Michael A. Gillette, M.D., Ph.D.

Broad Institute, Proteomics and Biomarker Discovery
Massachusetts General Hospital
Division of Pulmonary and Critical Care Medicine

Dr. Gillette is an Associate Physician at the Massachusetts General Hospital, an Instructor at the Dana Farber Cancer Institute and Harvard Medical School, and a Senior Research Fellow in Proteomics and Biomarker Discovery at the Broad Institute of MIT and Harvard.  As a practicing pulmonary and critical care physician at the Massachusetts General Hospital, Dr. Gillette has been motivated by the largely phenomenological diagnoses of many disease states, the general lack of “actionable” molecular taxonomies of disease, and the dearth of markers for early disease detection or therapeutic monitoring to develop expertise in the development and application of MS identity- and pattern-based biomarkers.  He leads the Broad Institute efforts in cancer proteomic biomarker discovery, serving as Broad Co-P.I. (with Dr.

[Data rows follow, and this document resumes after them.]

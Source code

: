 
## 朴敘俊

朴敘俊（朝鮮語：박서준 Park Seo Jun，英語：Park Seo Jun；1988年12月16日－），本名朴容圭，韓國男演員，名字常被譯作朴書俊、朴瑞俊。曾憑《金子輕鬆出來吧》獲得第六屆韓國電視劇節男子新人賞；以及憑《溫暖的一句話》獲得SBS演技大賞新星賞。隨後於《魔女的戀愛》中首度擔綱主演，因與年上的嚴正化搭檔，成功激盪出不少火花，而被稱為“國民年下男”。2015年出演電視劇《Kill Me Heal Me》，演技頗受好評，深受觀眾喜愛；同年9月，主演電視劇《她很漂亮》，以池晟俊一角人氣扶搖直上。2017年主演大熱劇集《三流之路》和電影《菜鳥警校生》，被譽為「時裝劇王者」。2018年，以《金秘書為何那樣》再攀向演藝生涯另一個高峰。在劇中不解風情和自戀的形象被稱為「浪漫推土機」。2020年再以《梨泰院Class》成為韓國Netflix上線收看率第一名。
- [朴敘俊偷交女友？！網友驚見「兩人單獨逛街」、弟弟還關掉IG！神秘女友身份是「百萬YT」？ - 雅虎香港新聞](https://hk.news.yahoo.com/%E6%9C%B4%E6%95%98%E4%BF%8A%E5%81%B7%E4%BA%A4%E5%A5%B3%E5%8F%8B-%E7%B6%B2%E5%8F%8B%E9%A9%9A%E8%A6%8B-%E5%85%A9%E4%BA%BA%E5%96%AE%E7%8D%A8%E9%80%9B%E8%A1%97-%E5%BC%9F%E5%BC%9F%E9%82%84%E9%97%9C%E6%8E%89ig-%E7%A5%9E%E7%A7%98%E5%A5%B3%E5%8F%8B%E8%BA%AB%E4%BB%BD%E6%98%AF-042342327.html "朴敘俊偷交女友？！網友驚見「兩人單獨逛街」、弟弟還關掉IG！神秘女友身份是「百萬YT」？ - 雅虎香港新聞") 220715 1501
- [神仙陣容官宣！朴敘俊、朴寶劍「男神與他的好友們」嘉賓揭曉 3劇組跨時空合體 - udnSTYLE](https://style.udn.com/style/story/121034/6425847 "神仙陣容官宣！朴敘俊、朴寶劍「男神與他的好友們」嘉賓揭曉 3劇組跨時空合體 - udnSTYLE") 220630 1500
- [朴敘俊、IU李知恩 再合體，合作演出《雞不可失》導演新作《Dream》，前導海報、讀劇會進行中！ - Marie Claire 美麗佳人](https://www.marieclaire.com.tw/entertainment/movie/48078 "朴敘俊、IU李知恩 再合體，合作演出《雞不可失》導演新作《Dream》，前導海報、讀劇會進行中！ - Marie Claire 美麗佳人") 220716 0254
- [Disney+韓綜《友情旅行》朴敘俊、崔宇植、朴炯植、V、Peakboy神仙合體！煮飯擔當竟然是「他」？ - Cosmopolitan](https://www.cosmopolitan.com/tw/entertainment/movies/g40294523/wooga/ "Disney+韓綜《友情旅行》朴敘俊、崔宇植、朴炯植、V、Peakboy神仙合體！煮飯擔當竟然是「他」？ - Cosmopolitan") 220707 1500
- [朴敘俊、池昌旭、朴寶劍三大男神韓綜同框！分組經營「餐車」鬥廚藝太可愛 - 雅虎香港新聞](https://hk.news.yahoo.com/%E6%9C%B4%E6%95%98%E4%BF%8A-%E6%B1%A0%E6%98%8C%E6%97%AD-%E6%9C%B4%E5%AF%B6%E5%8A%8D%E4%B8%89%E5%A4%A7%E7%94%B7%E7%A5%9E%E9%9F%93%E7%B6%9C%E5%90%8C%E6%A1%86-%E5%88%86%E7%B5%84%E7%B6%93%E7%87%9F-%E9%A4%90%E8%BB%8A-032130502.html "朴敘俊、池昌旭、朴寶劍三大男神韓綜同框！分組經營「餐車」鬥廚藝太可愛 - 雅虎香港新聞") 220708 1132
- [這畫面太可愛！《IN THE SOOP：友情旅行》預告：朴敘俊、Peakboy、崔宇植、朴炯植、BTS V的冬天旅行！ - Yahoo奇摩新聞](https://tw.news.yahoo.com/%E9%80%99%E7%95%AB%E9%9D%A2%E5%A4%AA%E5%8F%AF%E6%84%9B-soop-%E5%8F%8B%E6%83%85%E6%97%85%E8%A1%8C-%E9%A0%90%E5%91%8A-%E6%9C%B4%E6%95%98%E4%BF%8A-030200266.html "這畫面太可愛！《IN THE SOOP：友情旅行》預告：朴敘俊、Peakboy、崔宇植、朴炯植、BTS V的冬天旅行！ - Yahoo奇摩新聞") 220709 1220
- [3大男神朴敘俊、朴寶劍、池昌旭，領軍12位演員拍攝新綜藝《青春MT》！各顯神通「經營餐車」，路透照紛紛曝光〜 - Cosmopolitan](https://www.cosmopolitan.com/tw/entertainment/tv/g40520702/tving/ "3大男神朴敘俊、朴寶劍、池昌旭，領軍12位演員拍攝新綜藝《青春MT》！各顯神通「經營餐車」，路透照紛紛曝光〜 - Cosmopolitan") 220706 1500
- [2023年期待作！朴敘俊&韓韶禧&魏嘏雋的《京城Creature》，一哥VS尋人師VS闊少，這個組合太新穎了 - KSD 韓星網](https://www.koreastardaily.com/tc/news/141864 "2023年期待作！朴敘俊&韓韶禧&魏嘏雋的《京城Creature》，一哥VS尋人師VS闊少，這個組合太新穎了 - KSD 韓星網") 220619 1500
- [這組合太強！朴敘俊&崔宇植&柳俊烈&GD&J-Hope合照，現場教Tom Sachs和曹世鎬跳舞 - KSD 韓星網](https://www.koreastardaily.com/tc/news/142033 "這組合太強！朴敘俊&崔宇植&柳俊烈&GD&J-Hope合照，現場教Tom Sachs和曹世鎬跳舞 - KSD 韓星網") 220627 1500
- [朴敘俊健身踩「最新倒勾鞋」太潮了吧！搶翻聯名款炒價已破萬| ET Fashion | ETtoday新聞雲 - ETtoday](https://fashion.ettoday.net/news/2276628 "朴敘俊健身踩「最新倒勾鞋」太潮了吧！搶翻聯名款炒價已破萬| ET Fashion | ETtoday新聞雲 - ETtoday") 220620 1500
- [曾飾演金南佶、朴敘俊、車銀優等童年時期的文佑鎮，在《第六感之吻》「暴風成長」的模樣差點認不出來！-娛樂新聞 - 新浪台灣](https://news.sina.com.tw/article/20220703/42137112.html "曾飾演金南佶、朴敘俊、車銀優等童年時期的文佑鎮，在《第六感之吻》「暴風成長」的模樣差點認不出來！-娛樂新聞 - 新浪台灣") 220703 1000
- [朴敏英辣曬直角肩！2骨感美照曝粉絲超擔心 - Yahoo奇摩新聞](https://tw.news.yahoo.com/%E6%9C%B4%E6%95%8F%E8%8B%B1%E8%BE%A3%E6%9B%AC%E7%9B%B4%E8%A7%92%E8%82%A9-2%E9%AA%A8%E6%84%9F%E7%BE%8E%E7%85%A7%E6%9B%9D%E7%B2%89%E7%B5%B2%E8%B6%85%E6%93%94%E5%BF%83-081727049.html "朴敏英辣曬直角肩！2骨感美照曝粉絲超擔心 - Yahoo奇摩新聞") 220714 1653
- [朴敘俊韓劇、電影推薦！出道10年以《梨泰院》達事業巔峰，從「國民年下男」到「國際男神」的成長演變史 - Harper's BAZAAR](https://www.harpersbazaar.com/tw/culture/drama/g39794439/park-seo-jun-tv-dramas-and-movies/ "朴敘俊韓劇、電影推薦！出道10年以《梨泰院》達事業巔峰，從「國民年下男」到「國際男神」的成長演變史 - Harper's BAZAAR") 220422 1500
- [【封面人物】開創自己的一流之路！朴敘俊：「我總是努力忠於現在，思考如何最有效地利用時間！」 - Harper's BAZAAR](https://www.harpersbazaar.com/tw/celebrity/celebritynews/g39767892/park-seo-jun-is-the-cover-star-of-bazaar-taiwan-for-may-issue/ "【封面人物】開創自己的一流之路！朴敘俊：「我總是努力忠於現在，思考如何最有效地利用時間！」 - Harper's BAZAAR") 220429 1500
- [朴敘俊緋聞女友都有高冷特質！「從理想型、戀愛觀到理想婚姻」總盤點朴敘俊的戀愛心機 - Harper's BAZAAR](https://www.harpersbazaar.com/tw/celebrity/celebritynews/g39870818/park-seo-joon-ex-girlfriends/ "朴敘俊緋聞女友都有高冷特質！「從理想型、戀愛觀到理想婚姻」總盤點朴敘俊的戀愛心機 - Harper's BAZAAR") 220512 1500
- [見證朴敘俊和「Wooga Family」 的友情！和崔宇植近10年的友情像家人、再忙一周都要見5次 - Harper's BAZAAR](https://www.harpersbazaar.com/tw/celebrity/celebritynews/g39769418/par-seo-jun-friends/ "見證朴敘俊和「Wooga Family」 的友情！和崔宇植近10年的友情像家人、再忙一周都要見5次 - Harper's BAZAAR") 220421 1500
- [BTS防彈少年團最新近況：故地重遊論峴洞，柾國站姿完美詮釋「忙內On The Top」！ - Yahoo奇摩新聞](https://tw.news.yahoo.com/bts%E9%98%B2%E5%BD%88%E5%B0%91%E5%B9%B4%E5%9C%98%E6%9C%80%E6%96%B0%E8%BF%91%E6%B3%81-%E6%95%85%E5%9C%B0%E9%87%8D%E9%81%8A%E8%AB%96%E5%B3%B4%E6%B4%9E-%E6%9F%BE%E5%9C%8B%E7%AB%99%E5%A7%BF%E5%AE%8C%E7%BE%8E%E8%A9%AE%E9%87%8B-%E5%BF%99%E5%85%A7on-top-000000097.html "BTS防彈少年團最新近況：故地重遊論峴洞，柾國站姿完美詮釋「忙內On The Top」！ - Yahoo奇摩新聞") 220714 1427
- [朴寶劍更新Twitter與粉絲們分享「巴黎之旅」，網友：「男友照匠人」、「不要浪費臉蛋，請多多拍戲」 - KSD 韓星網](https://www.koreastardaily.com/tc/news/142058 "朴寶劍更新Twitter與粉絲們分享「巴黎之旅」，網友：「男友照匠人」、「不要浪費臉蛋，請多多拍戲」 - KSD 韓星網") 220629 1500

Steven Carr) on a multi-institutional breast cancer biomarker discovery and verification project jointly supported by the Entertainment Industry Foundation Women’s Cancer Research Fund and Komen for the Cure; heading the proteomic effort on a multi-institutional EDRN-sponsored ovarian cancer program (Steve Skates, MGH, program PI); and maintaining a leadership role in the NCI-sponsored Clinical Proteomics Tumor Analysis Consortium (CPTAC) program that has undertaken to provide deep proteomic and phosphoproteomic annotation of breast, colon and ovarian cancer samples previously genomically characterized as part of The Cancer Genome Atlas.  His biomarker development work extends beyond cancer to infectious diseases of high inter-national health import, including Gates foundation-supported studies in tuberculosis and pediatric febrile illness.  With other Broad colleagues Dr. Gillette has been involved in the development and implementation of all aspects of a coherent biomarker discovery – to – verification pipeline including abundant protein depletion, chroma-tographic fractionation, unbiased discovery MS analysis, AIMS analysis for qualification of candidate biomarkers, and MRM- and SISCAPA-based candidate verification. Dr. Gillette holds an M.D. and Ph.D. (neurophysiology) from Harvard University, Cambridge, MA, and the M.Sc. (Human Biology) and M.A. (Psychology and Philosophy) degrees from Oxford University, Oxford, UK.  He brings a blend of clinical knowledge and current practice, experimental design, mass spectrometry and diverse laboratory skills, and over nine years direct experience to his leadership roles in proteomic biomarker development.